MATERIAL TO PROCESS>

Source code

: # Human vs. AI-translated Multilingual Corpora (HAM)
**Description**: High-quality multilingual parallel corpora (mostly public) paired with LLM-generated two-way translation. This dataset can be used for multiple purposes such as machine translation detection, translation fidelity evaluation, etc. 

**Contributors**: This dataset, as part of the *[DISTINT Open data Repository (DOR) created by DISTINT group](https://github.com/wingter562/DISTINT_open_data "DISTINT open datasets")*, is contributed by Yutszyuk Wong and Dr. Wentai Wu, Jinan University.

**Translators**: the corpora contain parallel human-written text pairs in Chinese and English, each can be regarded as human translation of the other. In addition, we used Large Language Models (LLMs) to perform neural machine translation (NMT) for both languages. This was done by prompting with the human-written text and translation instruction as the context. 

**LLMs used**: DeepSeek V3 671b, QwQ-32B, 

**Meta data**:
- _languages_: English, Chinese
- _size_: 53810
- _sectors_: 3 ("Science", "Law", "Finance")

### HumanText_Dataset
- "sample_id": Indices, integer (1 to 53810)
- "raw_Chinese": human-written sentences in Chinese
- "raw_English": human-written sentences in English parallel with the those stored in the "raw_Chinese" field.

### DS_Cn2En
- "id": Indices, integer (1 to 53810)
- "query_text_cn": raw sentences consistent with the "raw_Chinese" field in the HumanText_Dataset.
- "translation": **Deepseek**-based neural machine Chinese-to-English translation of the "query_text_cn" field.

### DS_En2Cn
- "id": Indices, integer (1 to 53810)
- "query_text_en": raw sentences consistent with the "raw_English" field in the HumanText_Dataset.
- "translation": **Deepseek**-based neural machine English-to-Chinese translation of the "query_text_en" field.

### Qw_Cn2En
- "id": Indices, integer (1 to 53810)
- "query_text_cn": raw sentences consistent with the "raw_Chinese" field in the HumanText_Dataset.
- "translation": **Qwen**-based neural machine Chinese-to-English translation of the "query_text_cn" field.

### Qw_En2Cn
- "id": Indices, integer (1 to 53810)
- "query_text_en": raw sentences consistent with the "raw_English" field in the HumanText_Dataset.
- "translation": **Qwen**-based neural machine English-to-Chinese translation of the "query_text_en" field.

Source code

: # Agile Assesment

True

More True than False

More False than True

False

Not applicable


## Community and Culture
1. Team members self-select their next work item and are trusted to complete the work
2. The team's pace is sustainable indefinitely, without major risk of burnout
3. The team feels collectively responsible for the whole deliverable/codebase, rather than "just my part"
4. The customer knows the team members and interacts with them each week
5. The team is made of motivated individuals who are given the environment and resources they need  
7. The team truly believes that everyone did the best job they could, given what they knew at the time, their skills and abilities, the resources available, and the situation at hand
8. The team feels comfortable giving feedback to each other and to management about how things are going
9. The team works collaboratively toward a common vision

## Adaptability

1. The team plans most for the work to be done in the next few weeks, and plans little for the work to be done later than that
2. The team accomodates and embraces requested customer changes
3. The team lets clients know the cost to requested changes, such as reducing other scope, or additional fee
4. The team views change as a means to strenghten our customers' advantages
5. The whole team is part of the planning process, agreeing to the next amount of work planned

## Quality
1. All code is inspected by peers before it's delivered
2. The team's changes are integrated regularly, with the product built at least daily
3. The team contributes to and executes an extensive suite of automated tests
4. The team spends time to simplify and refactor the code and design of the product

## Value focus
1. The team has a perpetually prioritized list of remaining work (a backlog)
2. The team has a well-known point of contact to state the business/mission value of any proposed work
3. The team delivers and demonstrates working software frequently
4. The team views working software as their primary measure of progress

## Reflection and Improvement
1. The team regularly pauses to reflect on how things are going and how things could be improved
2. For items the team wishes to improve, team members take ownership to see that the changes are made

TASK ITEM> Repeat the entire listing above without changing a word.

EXERCISE OUTPUT>
Source code

: # Human vs. AI-translated Multilingual Corpora (HAM)
**Description**: High-quality multilingual parallel corpora (mostly public) paired with LLM-generated two-way translation. This dataset can be used for multiple purposes such as machine translation detection, translation fidelity evaluation, etc. 

**Contributors**: This dataset, as part of the *[DISTINT Open data Repository (DOR) created by DISTINT group](https://github.com/wingter562/DISTINT_open_data "DISTINT open datasets")*, is contributed by Yutszyuk Wong and Dr. Wentai Wu, Jinan University.

**Translators**: the corpora contain parallel human-written text pairs in Chinese and English, each can be regarded as human translation of the other. In addition, we used Large Language Models (LLMs) to perform neural machine translation (NMT) for both languages. This was done by prompting with the human-written text and translation instruction as the context. 

**LLMs used**: DeepSeek V3 671b, QwQ-32B, 

**Meta data**:
- _languages_: English, Chinese
- _size_: 53810
- _sectors_: 3 ("Science", "Law", "Finance")

### HumanText_Dataset
- "sample_id": Indices, integer (1 to 53810)
- "raw_Chinese": human-written sentences in Chinese
- "raw_English": human-written sentences in English parallel with the those stored in the "raw_Chinese" field.

### DS_Cn2En
- "id": Indices, integer (1 to 53810)
- "query_text_cn": raw sentences consistent with the "raw_Chinese" field in the HumanText_Dataset.
- "translation": **Deepseek**-based neural machine Chinese-to-English translation of the "query_text_cn" field.

### DS_En2Cn
- "id": Indices, integer (1 to 53810)
- "query_text_en": raw sentences consistent with the "raw_English" field in the HumanText_Dataset.
- "translation": **Deepseek**-based neural machine English-to-Chinese translation of the "query_text_en" field.

### Qw_Cn2En
- "id": Indices, integer (1 to 53810)
- "query_text_cn": raw sentences consistent with the "raw_Chinese" field in the HumanText_Dataset.
- "translation": **Qwen**-based neural machine Chinese-to-English translation of the "query_text_cn" field.

### Qw_En2Cn
- "id": Indices, integer (1 to 53810)
- "query_text_en": raw sentences consistent with the "raw_English" field in the HumanText_Dataset.
- "translation": **Qwen**-based neural machine English-to-Chinese translation of the "query_text_en" field.

Source code

: # Agile Assesment

True

More True than False

More False than True

False

Not applicable


## Community and Culture
1. Team members self-select their next work item and are trusted to complete the work
2. The team's pace is sustainable indefinitely, without major risk of burnout
3. The team feels collectively responsible for the whole deliverable/codebase, rather than "just my part"
4. The customer knows the team members and interacts with them each week
5. The team is made of motivated individuals who are given the environment and resources they need  
7. The team truly believes that everyone did the best job they could, given what they knew at the time, their skills and abilities, the resources available, and the situation at hand
8. The team feels comfortable giving feedback to each other and to management about how things are going
9. The team works collaboratively toward a common vision

## Adaptability

1. The team plans most for the work to be done in the next few weeks, and plans little for the work to be done later than that
2. The team accomodates and embraces requested customer changes
3. The team lets clients know the cost to requested changes, such as reducing other scope, or additional fee
4. The team views change as a means to strenghten our customers' advantages
5. The whole team is part of the planning process, agreeing to the next amount of work planned

## Quality
1. All code is inspected by peers before it's delivered
2. The team's changes are integrated regularly, with the product built at least daily
3. The team contributes to and executes an extensive suite of automated tests
4. The team spends time to simplify and refactor the code and design of the product

## Value focus
1. The team has a perpetually prioritized list of remaining work (a backlog)
2. The team has a well-known point of contact to state the business/mission value of any proposed work
3. The team delivers and demonstrates working software frequently
4. The team views working software as their primary measure of progress

## Reflection and Improvement
1. The team regularly pauses to reflect on how things are going and how things could be improved
2. For items the team wishes to improve, team members take ownership to see that the changes are made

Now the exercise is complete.